(Available data)
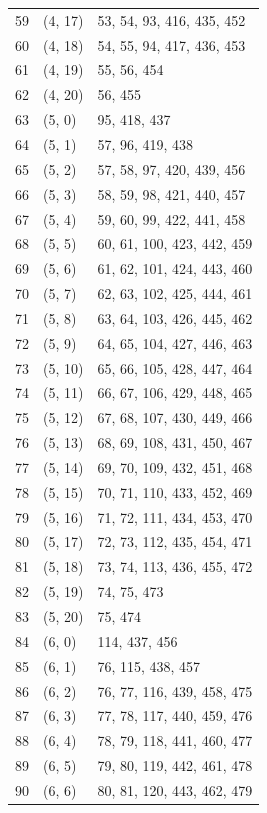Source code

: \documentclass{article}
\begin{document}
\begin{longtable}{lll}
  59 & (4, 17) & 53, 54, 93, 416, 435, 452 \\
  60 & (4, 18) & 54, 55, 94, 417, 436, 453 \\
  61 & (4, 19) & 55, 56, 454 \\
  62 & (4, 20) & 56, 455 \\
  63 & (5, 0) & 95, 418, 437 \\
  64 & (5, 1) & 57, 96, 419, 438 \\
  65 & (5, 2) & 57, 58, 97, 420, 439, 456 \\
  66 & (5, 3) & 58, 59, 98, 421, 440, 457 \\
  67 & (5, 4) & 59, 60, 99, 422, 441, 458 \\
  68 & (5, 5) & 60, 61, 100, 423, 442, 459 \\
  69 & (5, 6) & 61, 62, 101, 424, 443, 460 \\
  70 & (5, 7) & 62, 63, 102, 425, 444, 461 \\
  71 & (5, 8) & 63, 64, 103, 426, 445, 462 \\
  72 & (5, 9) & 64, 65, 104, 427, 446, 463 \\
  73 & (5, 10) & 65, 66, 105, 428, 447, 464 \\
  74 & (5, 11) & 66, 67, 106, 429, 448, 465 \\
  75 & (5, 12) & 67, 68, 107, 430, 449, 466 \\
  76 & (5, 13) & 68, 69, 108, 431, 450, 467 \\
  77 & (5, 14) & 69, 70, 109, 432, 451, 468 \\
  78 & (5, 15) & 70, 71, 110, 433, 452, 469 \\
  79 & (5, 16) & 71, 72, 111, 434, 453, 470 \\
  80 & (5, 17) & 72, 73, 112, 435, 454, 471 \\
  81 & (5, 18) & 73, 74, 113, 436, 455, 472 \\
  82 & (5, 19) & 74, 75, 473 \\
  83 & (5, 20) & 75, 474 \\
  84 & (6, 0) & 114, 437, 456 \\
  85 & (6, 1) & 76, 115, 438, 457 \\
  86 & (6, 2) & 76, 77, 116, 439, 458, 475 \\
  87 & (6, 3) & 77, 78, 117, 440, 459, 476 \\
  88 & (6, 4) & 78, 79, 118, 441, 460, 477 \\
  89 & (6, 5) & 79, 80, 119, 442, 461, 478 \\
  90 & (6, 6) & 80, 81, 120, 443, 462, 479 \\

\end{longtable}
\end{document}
(End Available data)
(Available data)
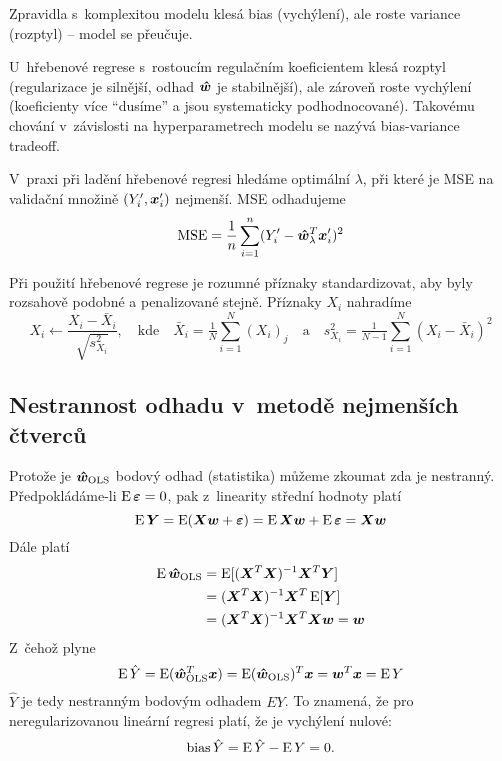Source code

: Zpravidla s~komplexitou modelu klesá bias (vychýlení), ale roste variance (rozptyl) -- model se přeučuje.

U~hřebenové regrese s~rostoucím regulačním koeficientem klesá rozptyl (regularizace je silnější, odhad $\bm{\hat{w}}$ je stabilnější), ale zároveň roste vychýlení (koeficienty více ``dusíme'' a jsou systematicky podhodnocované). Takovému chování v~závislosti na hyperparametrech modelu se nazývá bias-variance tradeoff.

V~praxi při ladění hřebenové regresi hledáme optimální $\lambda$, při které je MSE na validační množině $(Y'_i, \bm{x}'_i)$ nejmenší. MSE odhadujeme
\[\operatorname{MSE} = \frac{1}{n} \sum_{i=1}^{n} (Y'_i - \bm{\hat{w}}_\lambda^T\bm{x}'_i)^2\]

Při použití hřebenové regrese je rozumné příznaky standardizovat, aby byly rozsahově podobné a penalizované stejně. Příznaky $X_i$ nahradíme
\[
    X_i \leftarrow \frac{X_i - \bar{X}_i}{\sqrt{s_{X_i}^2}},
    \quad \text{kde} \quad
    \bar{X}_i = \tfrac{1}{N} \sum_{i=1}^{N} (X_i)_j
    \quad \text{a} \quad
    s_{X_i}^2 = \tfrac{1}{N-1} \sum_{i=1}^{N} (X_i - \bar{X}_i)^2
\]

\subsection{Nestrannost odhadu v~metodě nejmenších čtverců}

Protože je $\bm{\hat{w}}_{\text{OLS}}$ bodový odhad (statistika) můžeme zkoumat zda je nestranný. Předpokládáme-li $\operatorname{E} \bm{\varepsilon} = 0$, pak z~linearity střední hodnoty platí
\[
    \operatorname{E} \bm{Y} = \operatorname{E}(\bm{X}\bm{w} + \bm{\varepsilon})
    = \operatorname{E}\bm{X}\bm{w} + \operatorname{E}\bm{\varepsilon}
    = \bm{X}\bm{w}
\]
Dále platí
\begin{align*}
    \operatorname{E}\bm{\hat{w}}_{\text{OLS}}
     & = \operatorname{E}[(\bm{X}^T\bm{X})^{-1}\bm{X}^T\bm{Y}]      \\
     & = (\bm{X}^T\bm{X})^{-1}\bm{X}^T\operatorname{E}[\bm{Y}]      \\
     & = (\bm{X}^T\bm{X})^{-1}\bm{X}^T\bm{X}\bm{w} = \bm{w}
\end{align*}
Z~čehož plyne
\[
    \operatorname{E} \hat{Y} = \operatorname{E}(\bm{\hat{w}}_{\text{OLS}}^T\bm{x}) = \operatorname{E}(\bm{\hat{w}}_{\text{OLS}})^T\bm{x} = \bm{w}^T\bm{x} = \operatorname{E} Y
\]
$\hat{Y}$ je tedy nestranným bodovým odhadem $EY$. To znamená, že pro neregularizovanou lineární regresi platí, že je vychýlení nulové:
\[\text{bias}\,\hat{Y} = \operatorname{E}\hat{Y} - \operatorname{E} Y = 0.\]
(End Available data)
(Available data)
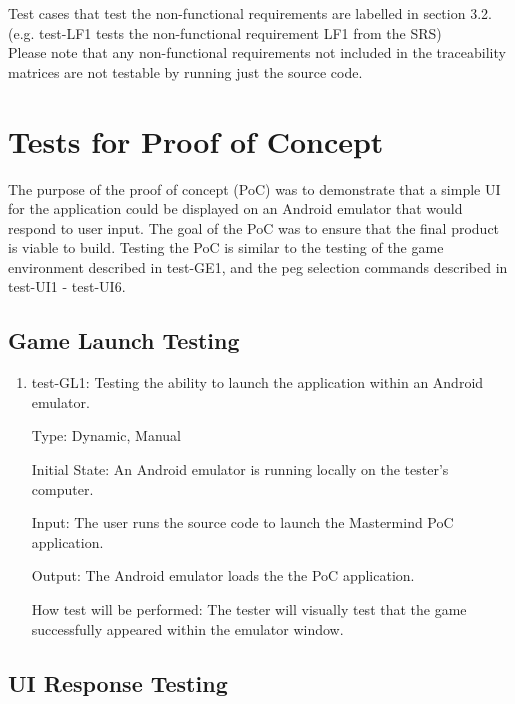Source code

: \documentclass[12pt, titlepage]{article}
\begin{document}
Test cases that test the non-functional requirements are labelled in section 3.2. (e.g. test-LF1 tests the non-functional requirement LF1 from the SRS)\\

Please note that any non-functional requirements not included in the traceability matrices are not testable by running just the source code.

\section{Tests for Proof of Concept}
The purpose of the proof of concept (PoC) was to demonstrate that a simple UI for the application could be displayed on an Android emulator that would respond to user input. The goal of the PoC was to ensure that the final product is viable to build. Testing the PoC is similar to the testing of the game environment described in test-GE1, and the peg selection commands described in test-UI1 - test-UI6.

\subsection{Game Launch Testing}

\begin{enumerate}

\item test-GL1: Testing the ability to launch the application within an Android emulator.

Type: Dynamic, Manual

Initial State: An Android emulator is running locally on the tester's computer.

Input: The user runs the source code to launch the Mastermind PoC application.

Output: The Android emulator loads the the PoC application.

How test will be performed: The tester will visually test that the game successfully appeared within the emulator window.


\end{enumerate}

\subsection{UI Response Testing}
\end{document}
(End Available data)
**Task requirements**
The answer must be every line of the records that contains the word "regresi".

**Task response**
V~praxi při ladění hřebenové regresi hledáme optimální $\lambda$, při které je MSE na validační množině $(Y'_i, \bm{x}'_i)$ nejmenší. MSE odhadujeme
$\hat{Y}$ je tedy nestranným bodovým odhadem $EY$. To znamená, že pro neregularizovanou lineární regresi platí, že je vychýlení nulové:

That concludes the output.